**TASK GOAL**
Which of the lines in the data below contain the string "network"? Copy each of them.

**INFORMATION**

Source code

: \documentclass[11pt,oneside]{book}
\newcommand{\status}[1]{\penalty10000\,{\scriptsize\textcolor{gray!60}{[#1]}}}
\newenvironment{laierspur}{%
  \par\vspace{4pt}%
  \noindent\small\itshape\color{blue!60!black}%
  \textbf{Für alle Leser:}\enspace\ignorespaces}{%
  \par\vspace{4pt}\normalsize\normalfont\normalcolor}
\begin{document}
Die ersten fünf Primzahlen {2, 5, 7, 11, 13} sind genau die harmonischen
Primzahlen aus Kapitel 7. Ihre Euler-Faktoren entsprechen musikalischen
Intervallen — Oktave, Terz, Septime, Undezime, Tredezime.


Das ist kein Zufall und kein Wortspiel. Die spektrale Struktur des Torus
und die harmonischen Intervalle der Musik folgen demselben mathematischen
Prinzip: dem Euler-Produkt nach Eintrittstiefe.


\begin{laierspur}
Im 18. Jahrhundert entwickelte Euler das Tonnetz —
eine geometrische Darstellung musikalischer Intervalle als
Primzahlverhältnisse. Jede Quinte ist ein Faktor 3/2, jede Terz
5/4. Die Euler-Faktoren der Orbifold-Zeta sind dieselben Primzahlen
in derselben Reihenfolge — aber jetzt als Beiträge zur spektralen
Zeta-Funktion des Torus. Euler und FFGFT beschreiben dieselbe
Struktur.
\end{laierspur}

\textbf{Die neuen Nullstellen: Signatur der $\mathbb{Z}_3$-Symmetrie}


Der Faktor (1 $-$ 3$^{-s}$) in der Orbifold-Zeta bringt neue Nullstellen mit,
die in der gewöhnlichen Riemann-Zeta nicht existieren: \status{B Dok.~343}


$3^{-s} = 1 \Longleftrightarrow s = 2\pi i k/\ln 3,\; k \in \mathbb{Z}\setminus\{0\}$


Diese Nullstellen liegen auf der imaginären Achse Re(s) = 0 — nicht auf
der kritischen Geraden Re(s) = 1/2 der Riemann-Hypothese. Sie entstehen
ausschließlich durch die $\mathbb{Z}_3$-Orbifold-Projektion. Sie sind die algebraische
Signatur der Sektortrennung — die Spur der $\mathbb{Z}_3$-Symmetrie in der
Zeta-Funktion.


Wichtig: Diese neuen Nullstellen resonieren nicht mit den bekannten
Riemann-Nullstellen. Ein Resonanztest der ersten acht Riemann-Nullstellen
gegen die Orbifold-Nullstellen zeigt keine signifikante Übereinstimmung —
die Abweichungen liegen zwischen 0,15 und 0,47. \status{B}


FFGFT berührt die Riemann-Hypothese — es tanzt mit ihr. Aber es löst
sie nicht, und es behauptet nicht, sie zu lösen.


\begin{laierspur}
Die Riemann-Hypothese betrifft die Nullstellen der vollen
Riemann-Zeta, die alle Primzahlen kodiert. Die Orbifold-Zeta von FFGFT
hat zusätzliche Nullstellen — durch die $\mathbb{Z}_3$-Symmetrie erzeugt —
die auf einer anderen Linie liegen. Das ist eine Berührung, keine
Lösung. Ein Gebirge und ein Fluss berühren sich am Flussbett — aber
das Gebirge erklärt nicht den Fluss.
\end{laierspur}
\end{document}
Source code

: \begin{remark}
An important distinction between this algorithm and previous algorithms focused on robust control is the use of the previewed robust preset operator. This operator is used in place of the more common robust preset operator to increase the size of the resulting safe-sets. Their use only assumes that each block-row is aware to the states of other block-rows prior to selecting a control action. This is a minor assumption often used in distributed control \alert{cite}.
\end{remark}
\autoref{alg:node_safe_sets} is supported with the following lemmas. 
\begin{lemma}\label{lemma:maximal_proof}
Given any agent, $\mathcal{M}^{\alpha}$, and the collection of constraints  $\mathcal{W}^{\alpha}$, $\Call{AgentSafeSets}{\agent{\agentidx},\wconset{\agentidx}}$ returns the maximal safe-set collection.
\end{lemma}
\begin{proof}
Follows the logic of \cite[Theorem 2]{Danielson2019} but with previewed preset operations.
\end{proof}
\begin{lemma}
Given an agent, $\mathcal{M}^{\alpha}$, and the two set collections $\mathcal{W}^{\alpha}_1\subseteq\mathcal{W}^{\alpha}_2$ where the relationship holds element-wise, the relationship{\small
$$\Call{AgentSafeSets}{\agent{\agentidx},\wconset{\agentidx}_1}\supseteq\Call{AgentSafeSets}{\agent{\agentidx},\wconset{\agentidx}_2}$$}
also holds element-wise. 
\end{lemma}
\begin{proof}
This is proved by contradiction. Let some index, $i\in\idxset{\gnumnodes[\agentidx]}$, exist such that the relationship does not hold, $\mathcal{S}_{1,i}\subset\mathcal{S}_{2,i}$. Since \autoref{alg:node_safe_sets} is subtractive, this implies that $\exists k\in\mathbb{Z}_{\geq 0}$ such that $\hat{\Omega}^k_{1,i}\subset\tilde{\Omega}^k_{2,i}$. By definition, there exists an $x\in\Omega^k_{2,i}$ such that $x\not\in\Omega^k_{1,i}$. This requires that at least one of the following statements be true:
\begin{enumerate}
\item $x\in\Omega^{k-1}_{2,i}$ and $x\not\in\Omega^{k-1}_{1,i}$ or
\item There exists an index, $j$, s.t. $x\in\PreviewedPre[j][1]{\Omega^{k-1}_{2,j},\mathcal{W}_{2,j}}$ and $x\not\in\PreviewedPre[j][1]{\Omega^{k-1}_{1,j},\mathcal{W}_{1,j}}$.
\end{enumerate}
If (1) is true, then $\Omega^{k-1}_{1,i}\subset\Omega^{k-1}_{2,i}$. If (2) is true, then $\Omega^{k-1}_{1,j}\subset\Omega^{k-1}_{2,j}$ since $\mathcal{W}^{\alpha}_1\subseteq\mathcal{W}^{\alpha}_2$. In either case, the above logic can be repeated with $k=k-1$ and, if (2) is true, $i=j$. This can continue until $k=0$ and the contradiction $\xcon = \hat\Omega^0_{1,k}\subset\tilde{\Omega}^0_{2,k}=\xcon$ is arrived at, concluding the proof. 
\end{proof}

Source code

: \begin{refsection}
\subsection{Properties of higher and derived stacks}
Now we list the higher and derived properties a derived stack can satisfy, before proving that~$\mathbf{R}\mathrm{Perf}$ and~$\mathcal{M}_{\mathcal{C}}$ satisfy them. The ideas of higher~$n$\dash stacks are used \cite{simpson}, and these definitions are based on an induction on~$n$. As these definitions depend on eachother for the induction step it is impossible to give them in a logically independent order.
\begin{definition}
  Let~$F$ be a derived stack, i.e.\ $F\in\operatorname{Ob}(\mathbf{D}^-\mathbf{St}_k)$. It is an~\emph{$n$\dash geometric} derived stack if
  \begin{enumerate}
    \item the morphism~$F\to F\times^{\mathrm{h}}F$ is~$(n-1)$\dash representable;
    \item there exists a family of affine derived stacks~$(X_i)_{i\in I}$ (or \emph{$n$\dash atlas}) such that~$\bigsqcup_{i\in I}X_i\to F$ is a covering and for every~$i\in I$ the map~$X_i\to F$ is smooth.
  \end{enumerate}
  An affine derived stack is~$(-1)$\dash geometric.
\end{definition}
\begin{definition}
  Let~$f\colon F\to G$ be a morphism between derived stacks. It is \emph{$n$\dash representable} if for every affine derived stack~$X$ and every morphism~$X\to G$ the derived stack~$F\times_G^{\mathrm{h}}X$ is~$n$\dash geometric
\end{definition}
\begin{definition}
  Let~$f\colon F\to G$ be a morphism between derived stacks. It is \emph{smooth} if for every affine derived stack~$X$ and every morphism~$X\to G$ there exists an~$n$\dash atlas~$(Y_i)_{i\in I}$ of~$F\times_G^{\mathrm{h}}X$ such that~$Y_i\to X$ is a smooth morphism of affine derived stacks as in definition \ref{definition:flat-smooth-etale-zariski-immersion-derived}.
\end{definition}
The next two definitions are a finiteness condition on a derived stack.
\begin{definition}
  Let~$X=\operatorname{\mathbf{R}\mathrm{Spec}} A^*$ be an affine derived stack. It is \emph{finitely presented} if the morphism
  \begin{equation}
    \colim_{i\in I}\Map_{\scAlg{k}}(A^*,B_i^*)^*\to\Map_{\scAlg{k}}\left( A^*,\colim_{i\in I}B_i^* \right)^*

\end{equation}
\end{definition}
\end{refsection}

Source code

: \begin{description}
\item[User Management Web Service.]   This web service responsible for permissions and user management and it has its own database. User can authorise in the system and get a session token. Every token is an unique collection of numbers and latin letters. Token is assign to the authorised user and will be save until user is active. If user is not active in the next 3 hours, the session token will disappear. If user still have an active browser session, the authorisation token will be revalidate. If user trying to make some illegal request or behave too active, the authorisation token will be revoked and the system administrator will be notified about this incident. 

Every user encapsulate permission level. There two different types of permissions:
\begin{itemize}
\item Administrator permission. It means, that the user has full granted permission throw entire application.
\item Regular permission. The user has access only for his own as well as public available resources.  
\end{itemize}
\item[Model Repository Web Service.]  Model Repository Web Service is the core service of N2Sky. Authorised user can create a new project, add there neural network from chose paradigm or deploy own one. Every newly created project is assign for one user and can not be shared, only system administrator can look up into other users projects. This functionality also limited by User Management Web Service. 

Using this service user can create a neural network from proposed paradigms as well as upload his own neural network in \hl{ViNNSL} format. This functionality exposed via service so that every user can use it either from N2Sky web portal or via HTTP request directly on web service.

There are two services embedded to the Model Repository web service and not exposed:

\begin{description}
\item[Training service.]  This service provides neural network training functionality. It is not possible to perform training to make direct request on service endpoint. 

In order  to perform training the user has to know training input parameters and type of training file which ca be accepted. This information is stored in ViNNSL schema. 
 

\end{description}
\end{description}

**SOLUTION FOR THIS PROBLEM**
\item[Model Repository Web Service.]  Model Repository Web Service is the core service of N2Sky. Authorised user can create a new project, add there neural network from chose paradigm or deploy own one. Every newly created project is assign for one user and can not be shared, only system administrator can look up into other users projects. This functionality also limited by User Management Web Service. 
Using this service user can create a neural network from proposed paradigms as well as upload his own neural network in \hl{ViNNSL} format. This functionality exposed via service so that every user can use it either from N2Sky web portal or via HTTP request directly on web service.
\item[Training service.]  This service provides neural network training functionality. It is not possible to perform training to make direct request on service endpoint. 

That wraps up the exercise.